The Beast in Me (Netflix) doesn’t give you time to think. Everything happens faster than you expect it to happen, which makes it the best thriller of the year.

The story centres around writer Aggie Wiggs, mourning the death of her eight-year old in a car crash. She hears that Nile Jarvis has just moved in next door. He’s a super-rich guy widely suspected of killing his disappeared wife. 

In any other thriller, we would have a whole episode of waiting for Aggie to encounter Nile, before she meets him putting out the bins, and do you know what, he was very charming. Not here. Within minutes, Nile’s ferocious dogs are snarling at her patio door trying to get in. 

Twenty minutes later, Aggie is having lunch with Nile. He’s awful, in a cartoonish way, so you like him. Walking out after lunch, Aggie spots the driver of the car that killed her son and points him out to Nile. Minutes later, that driver is found dead.

Oh yeah, there is a guy watching Aggie as she goes into the restaurant for lunch. He pops up pissed drunk at her house later that night, during a storm, flashing his FBI badge and warning Aggie to keep away from psycho Nile. I wasn’t expecting that.

The Beast in Me is a good way to get a taste for that Hitchcock movie you’re planning to watch over Christmas. There is no shortage of spooky close-ups, storms, lightning, over-acting... it’s hilariously unnerving.
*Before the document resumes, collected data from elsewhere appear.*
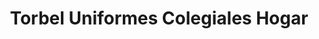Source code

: ---
title: "Torbel Uniformes Colegiales Hogar"
url: /sevilla/torbel-uniformes-colegiales-hogar/
shop: ropa
---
And, best of all, Aggie is played by Claire Danes, queen of close-ups. The smallest re-arrangement of her face muscles and she’s gone from furious to terrified. There is this anxious energy in everything she does, she is never at rest. You can’t take your eyes off her. So put away your smartphone when you sit down to binge The Beast in Me.

Matthew Rhys is equally gripping as Nile. None of your suave charmer here as he tries to bully Aggie into letting him install a paved jogging path through the forest around their homes. But you’re drawn to him, and the way he enjoys his notoriety, with relish.

There is more to this than creepy neighbours. Aggie is trying and failing to mend her relationship with ex-wife Shelley. She is also running out of money and needs to crack on with her new book about an unlikely friendship between two supreme court judges. (Small queues to buy that one, I’d say.)

The Beast in Me is one piece of trauma layered on top of another but it’s done so well you can’t look away. Definitely give this a watch.